Make an exact copy of the entries, and keep any pictures out of it.
··· Records for the task
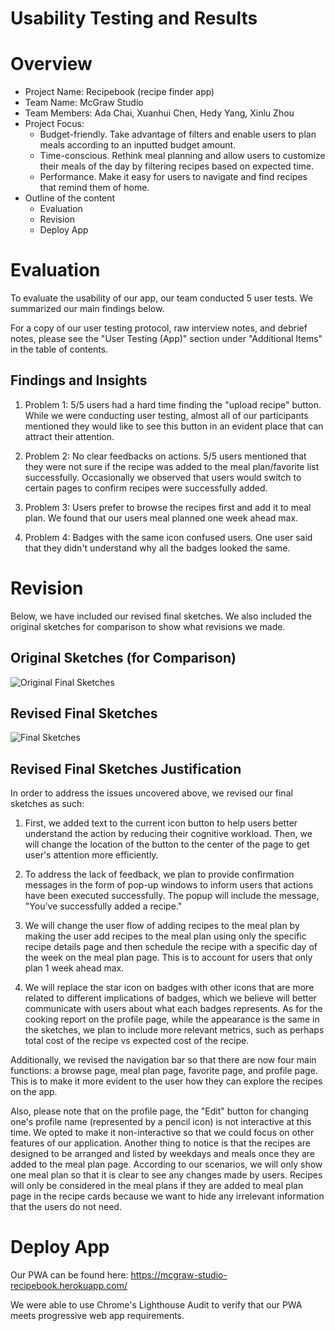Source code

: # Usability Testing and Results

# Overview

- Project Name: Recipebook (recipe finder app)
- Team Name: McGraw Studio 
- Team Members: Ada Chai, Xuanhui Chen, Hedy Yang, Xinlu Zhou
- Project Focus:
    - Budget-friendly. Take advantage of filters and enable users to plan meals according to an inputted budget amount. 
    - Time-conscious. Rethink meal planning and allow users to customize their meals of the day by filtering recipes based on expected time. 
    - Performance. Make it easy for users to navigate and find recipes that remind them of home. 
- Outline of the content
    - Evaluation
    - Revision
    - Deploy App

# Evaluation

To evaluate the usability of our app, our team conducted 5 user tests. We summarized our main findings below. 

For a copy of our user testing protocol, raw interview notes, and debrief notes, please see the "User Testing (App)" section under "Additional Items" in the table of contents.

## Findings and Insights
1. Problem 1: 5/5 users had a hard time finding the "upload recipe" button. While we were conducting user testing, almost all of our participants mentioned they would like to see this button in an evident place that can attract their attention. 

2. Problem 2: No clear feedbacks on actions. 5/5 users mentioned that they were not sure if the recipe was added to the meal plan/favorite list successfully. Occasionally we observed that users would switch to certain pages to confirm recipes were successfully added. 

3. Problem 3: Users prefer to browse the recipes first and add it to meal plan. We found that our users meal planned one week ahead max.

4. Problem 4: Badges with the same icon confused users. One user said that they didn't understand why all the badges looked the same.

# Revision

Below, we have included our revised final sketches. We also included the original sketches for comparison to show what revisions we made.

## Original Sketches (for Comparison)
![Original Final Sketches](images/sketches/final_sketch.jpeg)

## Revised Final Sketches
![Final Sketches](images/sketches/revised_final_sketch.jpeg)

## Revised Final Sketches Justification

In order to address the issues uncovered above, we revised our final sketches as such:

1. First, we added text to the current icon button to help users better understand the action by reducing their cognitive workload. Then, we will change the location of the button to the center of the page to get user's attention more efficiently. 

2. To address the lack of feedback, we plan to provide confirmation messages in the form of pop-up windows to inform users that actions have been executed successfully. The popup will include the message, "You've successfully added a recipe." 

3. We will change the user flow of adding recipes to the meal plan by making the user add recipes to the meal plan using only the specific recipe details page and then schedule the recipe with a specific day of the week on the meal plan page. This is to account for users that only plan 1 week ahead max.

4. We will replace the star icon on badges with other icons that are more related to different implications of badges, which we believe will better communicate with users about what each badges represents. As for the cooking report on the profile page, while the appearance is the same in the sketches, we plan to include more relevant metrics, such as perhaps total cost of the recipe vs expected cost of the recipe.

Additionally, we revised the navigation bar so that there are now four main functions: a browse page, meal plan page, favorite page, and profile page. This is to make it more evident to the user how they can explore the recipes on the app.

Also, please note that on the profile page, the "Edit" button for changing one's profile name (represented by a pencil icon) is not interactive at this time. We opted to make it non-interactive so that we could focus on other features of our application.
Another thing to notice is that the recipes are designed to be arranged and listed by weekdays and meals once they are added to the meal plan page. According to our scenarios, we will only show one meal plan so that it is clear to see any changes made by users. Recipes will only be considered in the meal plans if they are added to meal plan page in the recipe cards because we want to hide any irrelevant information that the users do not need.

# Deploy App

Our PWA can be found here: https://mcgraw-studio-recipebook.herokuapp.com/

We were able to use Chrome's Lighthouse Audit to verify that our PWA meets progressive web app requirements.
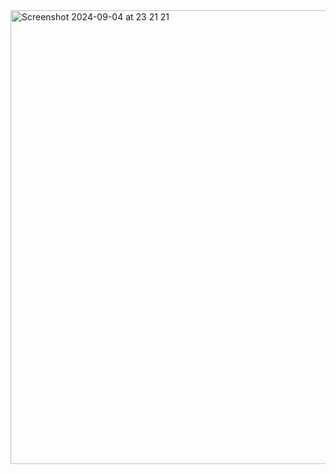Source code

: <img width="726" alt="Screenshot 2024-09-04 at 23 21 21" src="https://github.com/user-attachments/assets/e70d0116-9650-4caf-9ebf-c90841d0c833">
······
# Reply to the exercise
Source code

: # Usability Testing and Results

# Overview

- Project Name: Recipebook (recipe finder app)
- Team Name: McGraw Studio 
- Team Members: Ada Chai, Xuanhui Chen, Hedy Yang, Xinlu Zhou
- Project Focus:
    - Budget-friendly. Take advantage of filters and enable users to plan meals according to an inputted budget amount. 
    - Time-conscious. Rethink meal planning and allow users to customize their meals of the day by filtering recipes based on expected time. 
    - Performance. Make it easy for users to navigate and find recipes that remind them of home. 
- Outline of the content
    - Evaluation
    - Revision
    - Deploy App

# Evaluation

To evaluate the usability of our app, our team conducted 5 user tests. We summarized our main findings below. 

For a copy of our user testing protocol, raw interview notes, and debrief notes, please see the "User Testing (App)" section under "Additional Items" in the table of contents.

## Findings and Insights
1. Problem 1: 5/5 users had a hard time finding the "upload recipe" button. While we were conducting user testing, almost all of our participants mentioned they would like to see this button in an evident place that can attract their attention. 

2. Problem 2: No clear feedbacks on actions. 5/5 users mentioned that they were not sure if the recipe was added to the meal plan/favorite list successfully. Occasionally we observed that users would switch to certain pages to confirm recipes were successfully added. 

3. Problem 3: Users prefer to browse the recipes first and add it to meal plan. We found that our users meal planned one week ahead max.

4. Problem 4: Badges with the same icon confused users. One user said that they didn't understand why all the badges looked the same.

# Revision

Below, we have included our revised final sketches. We also included the original sketches for comparison to show what revisions we made.

## Original Sketches (for Comparison)
![Original Final Sketches](images/sketches/final_sketch.jpeg)

## Revised Final Sketches
![Final Sketches](images/sketches/revised_final_sketch.jpeg)

## Revised Final Sketches Justification

In order to address the issues uncovered above, we revised our final sketches as such:

1. First, we added text to the current icon button to help users better understand the action by reducing their cognitive workload. Then, we will change the location of the button to the center of the page to get user's attention more efficiently. 

2. To address the lack of feedback, we plan to provide confirmation messages in the form of pop-up windows to inform users that actions have been executed successfully. The popup will include the message, "You've successfully added a recipe." 

3. We will change the user flow of adding recipes to the meal plan by making the user add recipes to the meal plan using only the specific recipe details page and then schedule the recipe with a specific day of the week on the meal plan page. This is to account for users that only plan 1 week ahead max.

4. We will replace the star icon on badges with other icons that are more related to different implications of badges, which we believe will better communicate with users about what each badges represents. As for the cooking report on the profile page, while the appearance is the same in the sketches, we plan to include more relevant metrics, such as perhaps total cost of the recipe vs expected cost of the recipe.

Additionally, we revised the navigation bar so that there are now four main functions: a browse page, meal plan page, favorite page, and profile page. This is to make it more evident to the user how they can explore the recipes on the app.

Also, please note that on the profile page, the "Edit" button for changing one's profile name (represented by a pencil icon) is not interactive at this time. We opted to make it non-interactive so that we could focus on other features of our application.
Another thing to notice is that the recipes are designed to be arranged and listed by weekdays and meals once they are added to the meal plan page. According to our scenarios, we will only show one meal plan so that it is clear to see any changes made by users. Recipes will only be considered in the meal plans if they are added to meal plan page in the recipe cards because we want to hide any irrelevant information that the users do not need.

# Deploy App

Our PWA can be found here: https://mcgraw-studio-recipebook.herokuapp.com/

We were able to use Chrome's Lighthouse Audit to verify that our PWA meets progressive web app requirements.
Source code

: <img width="726" alt="Screenshot 2024-09-04 at 23 21 21" src="https://github.com/user-attachments/assets/e70d0116-9650-4caf-9ebf-c90841d0c833">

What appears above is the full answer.